Alex’s research (see his book here, and articles here and here) has demonstrated that the common method of analyzing “cross-sectional dyadic data” — which is information about pairs of states in successive years, like the United States and Canada in 1946, 1947, 1948, etc. — often produces biased results when examining international conflict. Our statistical analyses assume that all cases in the sample we analyze are independent, but we know that’s rarely true for international conflict. Rather, conflicts commonly cluster in specific neighborhoods or regions, and we show that these conflict “hot spots” strongly affect the democratic peace relationship.
Territorial hot spots also provide another way of measuring the border instability that has been important in Doug’s previous research. His 2007 article found that the relationship between democracies and peace was spurious: border stability leads to both democracy and peace, making the observed relationship between those two variables disappear. Doug used geographic markers such as mountainous territory and ethnically-divided borders to help identify stability (see also his 2012 book). However, by changing the identification of stable borders to territorial hot spots, the study presents another means of validating the Territorial Peace argument that stable borders lead to both democracy and peace (see his earlier Monkey Cage posts, here, here, and here) while also correcting for the statistical problems identified in Alex’s work.
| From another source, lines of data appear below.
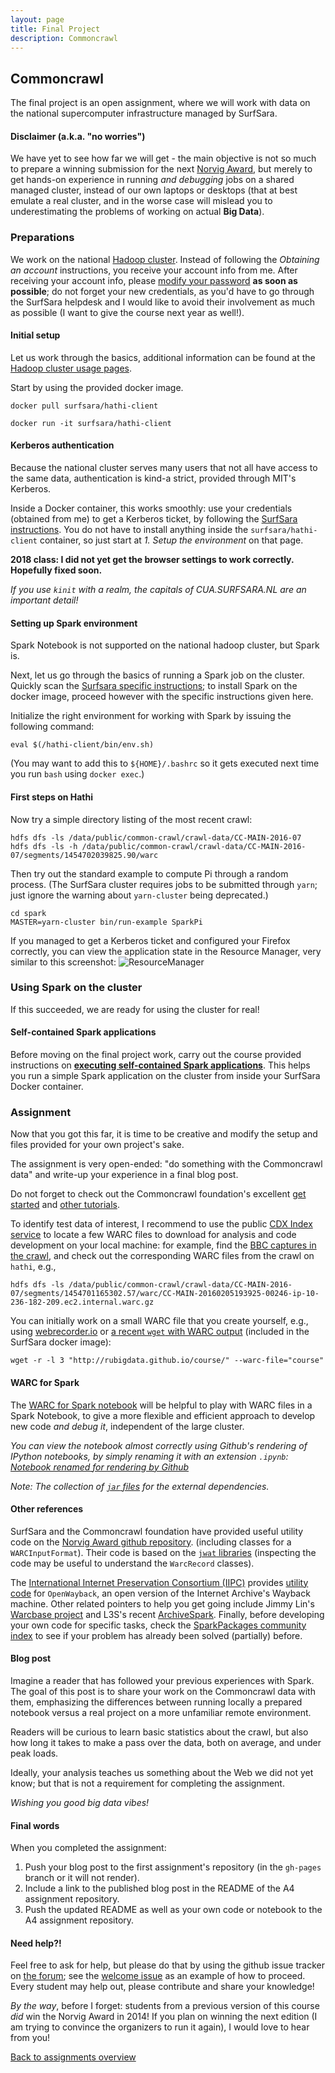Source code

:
 ```yaml
---
layout: page
title: Final Project
description: Commoncrawl
---
```


## Commoncrawl

The final project is an open assignment, where we will work with data on the national supercomputer infrastructure managed by SurfSara.

<!--
Follow this link to the *Classroom for Github* [**Commoncrawl** assignment](https://classroom.github.com/assignment-invitations/9cb7fee5465f641427a3a87a5b9140b4), login with your github account, and accept the assignment.
-->

#### Disclaimer (a.k.a. "no worries")

We have yet to see how far we will get - 
the main objective is not so much to prepare a winning submission for the next [Norvig Award](http://norvigaward.github.io/), 
but merely to get hands-on experience in running _and debugging_ jobs on a shared managed cluster, instead of our own laptops or
desktops (that at best emulate a real cluster, and in the worse case will mislead you to underestimating the problems of working 
on actual __Big Data__).

### Preparations

We work on the national [Hadoop cluster](https://userinfo.surfsara.nl/systems/hadoop/description).
Instead of following the _Obtaining an account_ instructions, you receive your account info from me.
After receiving your account info, please [modify your password](https://portal.surfsara.nl/) __as soon as possible__;
do not forget your new credentials, as you'd have to go through the SurfSara helpdesk and I would like to
avoid their involvement as much as possible (I want to give the course next year as well!).

#### Initial setup

Let us work through the basics, additional information can be found at the
[Hadoop cluster usage pages](https://userinfo.surfsara.nl/systems/hadoop/usage).

Start by using the provided docker image.

```
docker pull surfsara/hathi-client

docker run -it surfsara/hathi-client
```

#### Kerberos authentication

Because the national cluster serves many users that not all have access to the same data, authentication is kind-a strict, provided
through MIT's Kerberos.

Inside a Docker container, this works smoothly: 
use your credentials (obtained from me) to get a Kerberos ticket, 
by following the [SurfSara instructions](https://userinfo.surfsara.nl/systems/hadoop/usage).
You do not have to install anything inside the `surfsara/hathi-client` container,
so just start at _1. Setup the environment_ on that page.

__2018 class: I did not yet get the browser settings to work correctly. Hopefully fixed soon.__

<!--
To authenticate through Kerberos _on a Linux or Windows machine_ **outside** the Docker image,
which will be necessary to use the ResourceManager from your web-browser, 
[follow these steps](kerberos.html) (provided without warranty, by me).
-->

_If you use `kinit` with a realm, the capitals of CUA.SURFSARA.NL are an important detail!_

#### Setting up Spark environment

Spark Notebook is not supported on the national hadoop cluster, but Spark is.

Next, let us go through the basics of running a Spark job on the cluster.
Quickly scan the [Surfsara specific instructions](https://userinfo.surfsara.nl/systems/hadoop/software);
to install Spark on the docker image, proceed however with the specific instructions given here.

<!--
```
cd hathi-client
bin/get.sh spark
```
-->

Initialize the right environment for working with Spark by issuing the following command:

```
eval $(/hathi-client/bin/env.sh)
```

(You may want to add this to `${HOME}/.bashrc` so it gets executed next time you run `bash` using `docker exec`.)

#### First steps on Hathi

Now try a simple directory listing of the most recent crawl:

```
hdfs dfs -ls /data/public/common-crawl/crawl-data/CC-MAIN-2016-07
hdfs dfs -ls -h /data/public/common-crawl/crawl-data/CC-MAIN-2016-07/segments/1454702039825.90/warc
```

Then try out the standard example to compute Pi through a random process. 
(The SurfSara cluster requires jobs to be submitted through `yarn`;
just ignore the warning about `yarn-cluster` being deprecated.)

```
cd spark
MASTER=yarn-cluster bin/run-example SparkPi
```

If you managed to get a Kerberos ticket and configured your Firefox correctly, you can view
the application state in the Resource Manager, very similar to this screenshot:
![ResourceManager](screenshot-hathi-resourcemanager.png)

### Using Spark on the cluster

If this succeeded, we are ready for using the cluster for real!

#### Self-contained Spark applications

Before moving on the final project work, carry out the course provided instructions on 
[**executing self-contained Spark applications**](../background/sbt.html).
This helps you run a simple Spark application on the cluster from inside your 
SurfSara Docker container.

### Assignment

Now that you got this far, it is time to be creative and modify the setup and files provided 
for your own project's sake.

The assignment is very open-ended: 
"do something with the Commoncrawl data" and write-up your experience in a final blog post.

Do not forget to check out the Commoncrawl foundation's excellent 
[get started](http://commoncrawl.org/the-data/get-started/) and
[other tutorials](http://commoncrawl.org/the-data/tutorials/).

To identify test data of interest, I recommend to use the public
[CDX Index service](http://index.commoncrawl.org/CC-MAIN-2016-07) to locate a few
WARC files to download for analysis and code development on your local machine:
for example, find the [BBC captures in the crawl](http://index.commoncrawl.org/CC-MAIN-2016-07-index?url=www.bbc.com&output=json),
and check out the corresponding WARC files from the crawl on `hathi`, e.g.,

```
hdfs dfs -ls /data/public/common-crawl/crawl-data/CC-MAIN-2016-07/segments/1454701165302.57/warc/CC-MAIN-20160205193925-00246-ip-10-236-182-209.ec2.internal.warc.gz
```

You can initially work on a small WARC file that you create yourself, e.g.,
using [webrecorder.io](https://webrecorder.io/) or
[a recent `wget` with WARC output](http://www.archiveteam.org/index.php?title=Wget_with_WARC_output) 
(included in the SurfSara docker image):

```
wget -r -l 3 "http://rubigdata.github.io/course/" --warc-file="course"
```

#### WARC for Spark

The [WARC for Spark notebook](BigData-WARC-for-Spark.snb) will be helpful to play with
WARC files in a Spark Notebook, to give a more flexible and efficient approach to 
develop new code _and debug it_, independent of the large cluster.

_You can view the notebook almost correctly using Github's rendering of IPython notebooks, by simply renaming it with an extension `.ipynb`:
[Notebook renamed for rendering by Github](https://github.com/rubigdata/course/blob/gh-pages/assignments/BigData-WARC-for-Spark.snb.ipynb)_

_Note: The collection of [`jar` files](http://rubigdata.github.io/course/background/rubigdata/jars/) for the external dependencies._

#### Other references

SurfSara and the Commoncrawl foundation have provided useful utility code on
the [Norvig Award github repository](https://github.com/norvigaward/warcutils).
(including classes for a `WARCInputFormat`).
Their code is based on the [`jwat` libraries](https://bitbucket.org/nclarkekb/jwat)
(inspecting the code may be useful to understand the `WarcRecord` classes).

The [International Internet Preservation Consortium (IIPC)](http://www.netpreserve.org/) 
provides [utility code](https://github.com/iipc/webarchive-commons)
for `OpenWayback`, an open version of the Internet Archive's Wayback machine.
Other related pointers to help you get going include Jimmy Lin's 
[Warcbase project](https://github.com/lintool/warcbase) and
L3S's recent [ArchiveSpark](https://github.com/helgeho/ArchiveSpark).
Finally, before developing your own code for specific tasks, check the
[SparkPackages community index](https://spark-packages.org/) to see if
your problem has already been solved (partially) before.

#### Blog post 

Imagine a reader that has followed your previous experiences with Spark.
The goal of this post is to share your work on the Commoncrawl data with them,
emphasizing the differences between running locally a prepared notebook versus
a real project on a more unfamiliar remote environment.

Readers will be curious to learn basic statistics about the crawl, but also how
long it takes to make a pass over the data, both on average, and under peak loads.

Ideally, your analysis teaches us something about the Web we did not yet know;
but that is not a requirement for completing the assignment.

_Wishing you good big data vibes!_

#### Final words

When you completed the assignment:

1. Push your blog post to the first assignment's repository (in the `gh-pages` branch or it will not render).
2. Include a link to the published blog post in the README of the A4 assignment repository.
3. Push the updated README as well as your own code or notebook to the A4 assignment repository.

#### Need help?!

Feel free to ask for help, but please do that by using the github issue tracker on [the forum](https://github.com/rubigdata/forum-2017/);
see the [welcome issue](https://github.com/rubigdata/forum-2017/issues/1) as an example of how to proceed.
Every student may help out, please contribute and share your knowledge!

_By the way_, before I forget: students from a previous version of this course _did_ win the Norvig Award in 2014! 
If you plan on winning the next edition (I am trying to convince the organizers to run it again), I would love to hear from you!

[Back to assignments overview](../index.html)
In the end we find that controlling for border stability with territorial hot spots eliminates the statistical relationship between pairs of democracies and peace. We assessed a number of different model specifications of the relationship and only found an effect in one case. When a region is already peaceful (i.e., absent any hot spots of territorial conflicts), democracies are more likely to be peaceful, but even then the substantive effects are incredibly small. In short, the peace between democracies seems to be a product of stable neighborhoods.